Trinity Health: Give nurses and patients the respect and dignity they deserve!

Trinity Health Board of Directors

Nurses at Mercy Medical Center in Springfield, represented by the Massachusetts Nurses Association, have been in bargaining with Mercy’s owners — the massive, national hospital corporation, Trinity Health — for months. Despite the nurses' work to keep the community safe and healthy, Trinity executives continue to understaff the hospital leading to unsafe working conditions. Trinity’s bare-bones staffing model leads to burnout among nurses and hurts Mercy’s mostly Black and Latinx patient population.

Trinity Health has also proposed to cut nurses' time off and benefits, and has not made any moves towards making the hospital safe for everyone. It’s time we as a community stand up to corporate healthcare greed and stand with nurses and their patients!
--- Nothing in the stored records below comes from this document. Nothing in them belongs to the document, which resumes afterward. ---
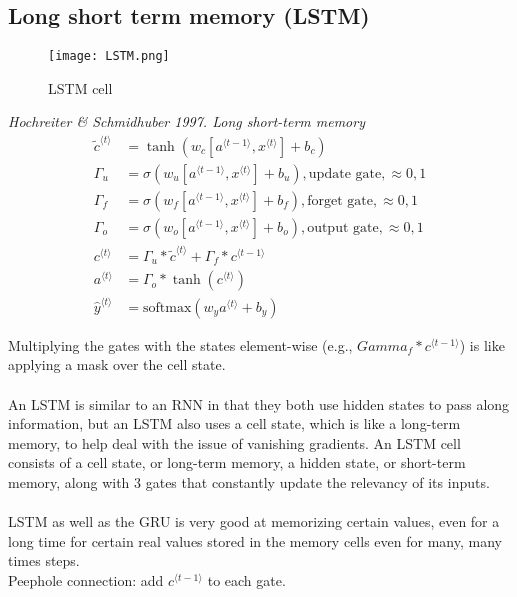 \subsection{Long short term memory (LSTM)}
\begin{figure}[h]
    \centering
    \texttt{[image: LSTM.png]}
    \caption{LSTM cell}
    \label{fig:LSTM}
\end{figure}
\textit{Hochreiter \& Schmidhuber 1997. Long short-term memory}
\begin{align}
\tilde{c}^{\langle t \rangle} &= \tanh(w_c[a^{\langle t-1 \rangle}, x^{\langle t \rangle} ] + b_c)\\
\Gamma_u &= \sigma (w_u[a^{\langle t-1 \rangle}, x^{\langle t \rangle}] + b_u), \text{update gate}, \approx {0,1}\\
\Gamma_f  &= \sigma (w_f[a^{\langle t-1 \rangle}, x^{\langle t \rangle}] + b_f), \text{forget gate}, \approx {0,1}\\
\Gamma_o &= \sigma (w_o[a^{\langle t-1 \rangle}, x^{\langle t \rangle}] + b_o), \text{output gate}, \approx {0,1}\\
c^{\langle t \rangle} &= \Gamma_u * \tilde{c}^{\langle t \rangle} + \Gamma_f * c^{\langle t-1 \rangle}\\
a^{\langle t \rangle} &= \Gamma_o * \tanh(c^{\langle t \rangle}) \\
\hat{y}^{\langle t \rangle} &= \text{softmax}(w_{y}a^{\langle t \rangle} + b_y)
\end{align}

Multiplying the gates with the states element-wise (e.g., $Gamma_f* c^{\langle t-1 \rangle}$) is like applying a mask over the cell state.\\
\\
An LSTM is similar to an RNN in that they both use hidden states to pass along information, but an LSTM also uses a cell state, which is like a long-term memory, to help deal with the issue of vanishing gradients. An LSTM cell consists of a cell state, or long-term memory, a hidden state, or short-term memory, along with 3 gates that constantly update the relevancy of its inputs.\\
\\
LSTM as well as the GRU is very good at memorizing certain values, even for a long time for certain real values stored in the memory cells even for many, many times steps.\\
Peephole connection: add $c^{\langle t-1 \rangle}$ to each gate.

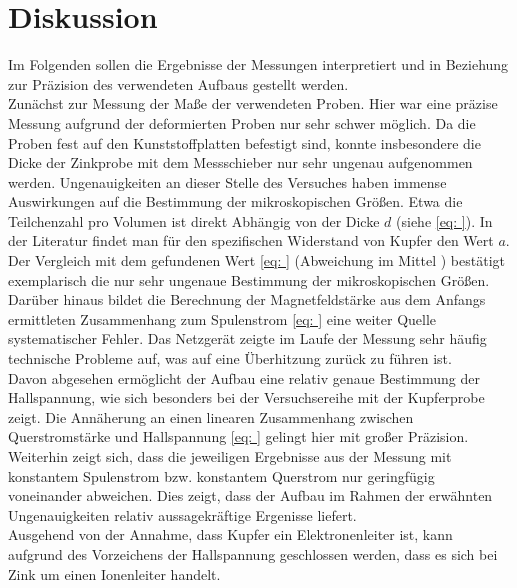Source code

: \section{Diskussion}
Im Folgenden sollen die Ergebnisse der Messungen interpretiert und in Beziehung zur Präzision des verwendeten Aufbaus gestellt werden. \\
Zunächst zur Messung der Maße der verwendeten Proben. Hier war eine präzise Messung aufgrund der deformierten Proben nur sehr schwer möglich.
Da die Proben fest auf den Kunststoffplatten befestigt sind, konnte insbesondere die Dicke der Zinkprobe mit dem Messschieber nur sehr ungenau aufgenommen werden.
Ungenauigkeiten an dieser Stelle des Versuches haben immense Auswirkungen auf die Bestimmung der mikroskopischen Größen. Etwa die Teilchenzahl pro Volumen
ist direkt Abhängig von der Dicke $d$ (siehe \eqref{eq: }). In der Literatur \cite{} findet man für den spezifischen Widerstand von Kupfer den Wert $a$. Der Vergleich
mit dem gefundenen Wert \eqref{eq: } (Abweichung im Mittel ) bestätigt exemplarisch die nur sehr ungenaue Bestimmung der mikroskopischen Größen.
Darüber hinaus bildet die Berechnung der Magnetfeldstärke aus dem Anfangs ermittleten Zusammenhang zum Spulenstrom \eqref{eq: } eine weiter Quelle systematischer
Fehler. Das Netzgerät zeigte im Laufe der Messung sehr häufig technische Probleme auf, was auf eine Überhitzung zurück zu führen ist. \\
Davon abgesehen ermöglicht der Aufbau eine relativ genaue Bestimmung der Hallspannung, wie sich besonders bei der Versuchsereihe mit der Kupferprobe zeigt. Die Annäherung
an einen linearen Zusammenhang zwischen Querstromstärke und Hallspannung \eqref{eq: } gelingt hier mit großer Präzision. Weiterhin zeigt sich, dass die jeweiligen
Ergebnisse aus der Messung mit konstantem Spulenstrom bzw. konstantem Querstrom nur geringfügig voneinander abweichen. Dies zeigt, dass der Aufbau im Rahmen der erwähnten
Ungenauigkeiten relativ aussagekräftige Ergenisse liefert.\\
Ausgehend von der Annahme, dass Kupfer ein Elektronenleiter ist,
kann aufgrund des Vorzeichens der Hallspannung geschlossen werden, dass es sich bei Zink um einen Ionenleiter handelt. \\
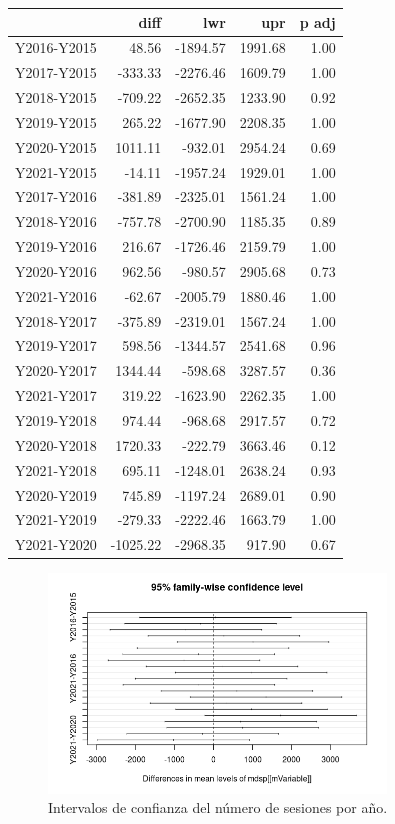 \begin{table}[ht]
\centering
\begin{tabular}{rrrrr}
  \hline
 & diff & lwr & upr & p adj \\ 
  \hline
Y2016-Y2015 & 48.56 & -1894.57 & 1991.68 & 1.00 \\ 
  Y2017-Y2015 & -333.33 & -2276.46 & 1609.79 & 1.00 \\ 
  Y2018-Y2015 & -709.22 & -2652.35 & 1233.90 & 0.92 \\ 
  Y2019-Y2015 & 265.22 & -1677.90 & 2208.35 & 1.00 \\ 
  Y2020-Y2015 & 1011.11 & -932.01 & 2954.24 & 0.69 \\ 
  Y2021-Y2015 & -14.11 & -1957.24 & 1929.01 & 1.00 \\ 
  Y2017-Y2016 & -381.89 & -2325.01 & 1561.24 & 1.00 \\ 
  Y2018-Y2016 & -757.78 & -2700.90 & 1185.35 & 0.89 \\ 
  Y2019-Y2016 & 216.67 & -1726.46 & 2159.79 & 1.00 \\ 
  Y2020-Y2016 & 962.56 & -980.57 & 2905.68 & 0.73 \\ 
  Y2021-Y2016 & -62.67 & -2005.79 & 1880.46 & 1.00 \\ 
  Y2018-Y2017 & -375.89 & -2319.01 & 1567.24 & 1.00 \\ 
  Y2019-Y2017 & 598.56 & -1344.57 & 2541.68 & 0.96 \\ 
  Y2020-Y2017 & 1344.44 & -598.68 & 3287.57 & 0.36 \\ 
  Y2021-Y2017 & 319.22 & -1623.90 & 2262.35 & 1.00 \\ 
  Y2019-Y2018 & 974.44 & -968.68 & 2917.57 & 0.72 \\ 
  Y2020-Y2018 & 1720.33 & -222.79 & 3663.46 & 0.12 \\ 
  Y2021-Y2018 & 695.11 & -1248.01 & 2638.24 & 0.93 \\ 
  Y2020-Y2019 & 745.89 & -1197.24 & 2689.01 & 0.90 \\ 
  Y2021-Y2019 & -279.33 & -2222.46 & 1663.79 & 1.00 \\ 
  Y2021-Y2020 & -1025.22 & -2968.35 & 917.90 & 0.67 \\ 
   \hline
\end{tabular}
\end{table}

\begin{figure}[H]
    \centering
    \includegraphics[width=0.80\textwidth]{imagenes/allsessions/Rplot08.png}
    \caption{Intervalos de confianza del número de sesiones por año.}
    \label{fig:confidence}
\end{figure}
Join Mass JwJ in demanding Trinity Health:

✔ LISTEN TO MERCY MEDICAL NURSES!

Mercy nurses know what their workplace and patients need, and that’s why they are calling for safer nurse-to-patient limits. They want patient care units fully staffed with nurses experienced to care for patients in those areas, but Trinity increasingly floats nurses around the hospital even when they may be unfamiliar with the specific patient conditions, equipment or procedures on a unit, making it harder to provide safe patient care.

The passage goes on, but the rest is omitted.